### Saved data entries
━━━

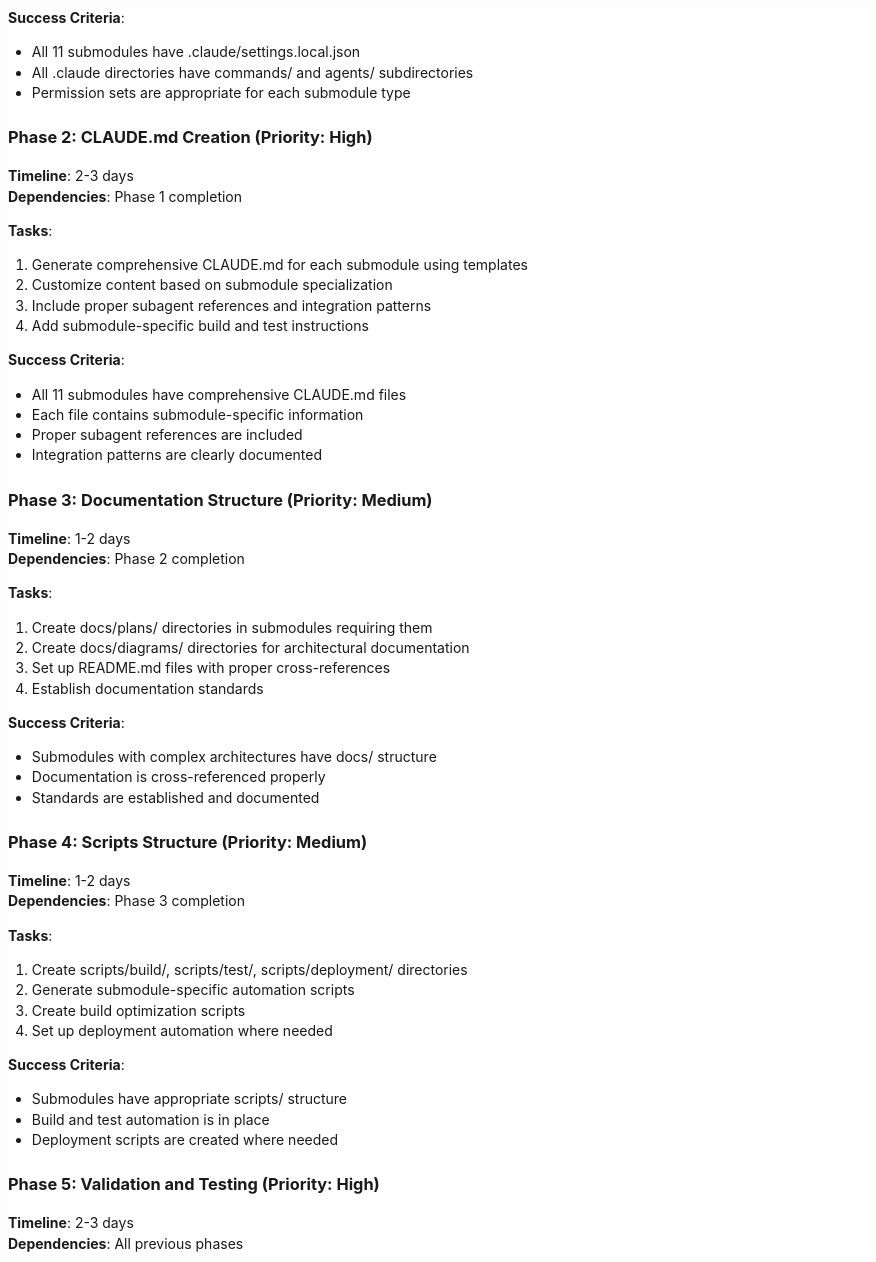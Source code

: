 **Success Criteria**:
- All 11 submodules have .claude/settings.local.json
- All .claude directories have commands/ and agents/ subdirectories
- Permission sets are appropriate for each submodule type

### Phase 2: CLAUDE.md Creation (Priority: High)
**Timeline**: 2-3 days  
**Dependencies**: Phase 1 completion

**Tasks**:
1. Generate comprehensive CLAUDE.md for each submodule using templates
2. Customize content based on submodule specialization
3. Include proper subagent references and integration patterns
4. Add submodule-specific build and test instructions

**Success Criteria**:
- All 11 submodules have comprehensive CLAUDE.md files
- Each file contains submodule-specific information
- Proper subagent references are included
- Integration patterns are clearly documented

### Phase 3: Documentation Structure (Priority: Medium)
**Timeline**: 1-2 days  
**Dependencies**: Phase 2 completion

**Tasks**:
1. Create docs/plans/ directories in submodules requiring them
2. Create docs/diagrams/ directories for architectural documentation
3. Set up README.md files with proper cross-references
4. Establish documentation standards

**Success Criteria**:
- Submodules with complex architectures have docs/ structure
- Documentation is cross-referenced properly
- Standards are established and documented

### Phase 4: Scripts Structure (Priority: Medium)
**Timeline**: 1-2 days  
**Dependencies**: Phase 3 completion

**Tasks**:
1. Create scripts/build/, scripts/test/, scripts/deployment/ directories
2. Generate submodule-specific automation scripts
3. Create build optimization scripts
4. Set up deployment automation where needed

**Success Criteria**:
- Submodules have appropriate scripts/ structure
- Build and test automation is in place
- Deployment scripts are created where needed

### Phase 5: Validation and Testing (Priority: High)
**Timeline**: 2-3 days  
**Dependencies**: All previous phases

━━━

### TO DO
Set down the entries exactly as they appear, with every picture left out.

### RESPONSE AREA
Source code

: **Success Criteria**:
- All 11 submodules have .claude/settings.local.json
- All .claude directories have commands/ and agents/ subdirectories
- Permission sets are appropriate for each submodule type

### Phase 2: CLAUDE.md Creation (Priority: High)
**Timeline**: 2-3 days  
**Dependencies**: Phase 1 completion

**Tasks**:
1. Generate comprehensive CLAUDE.md for each submodule using templates
2. Customize content based on submodule specialization
3. Include proper subagent references and integration patterns
4. Add submodule-specific build and test instructions

**Success Criteria**:
- All 11 submodules have comprehensive CLAUDE.md files
- Each file contains submodule-specific information
- Proper subagent references are included
- Integration patterns are clearly documented

### Phase 3: Documentation Structure (Priority: Medium)
**Timeline**: 1-2 days  
**Dependencies**: Phase 2 completion

**Tasks**:
1. Create docs/plans/ directories in submodules requiring them
2. Create docs/diagrams/ directories for architectural documentation
3. Set up README.md files with proper cross-references
4. Establish documentation standards

**Success Criteria**:
- Submodules with complex architectures have docs/ structure
- Documentation is cross-referenced properly
- Standards are established and documented

### Phase 4: Scripts Structure (Priority: Medium)
**Timeline**: 1-2 days  
**Dependencies**: Phase 3 completion

**Tasks**:
1. Create scripts/build/, scripts/test/, scripts/deployment/ directories
2. Generate submodule-specific automation scripts
3. Create build optimization scripts
4. Set up deployment automation where needed

**Success Criteria**:
- Submodules have appropriate scripts/ structure
- Build and test automation is in place
- Deployment scripts are created where needed

### Phase 5: Validation and Testing (Priority: High)
**Timeline**: 2-3 days  
**Dependencies**: All previous phases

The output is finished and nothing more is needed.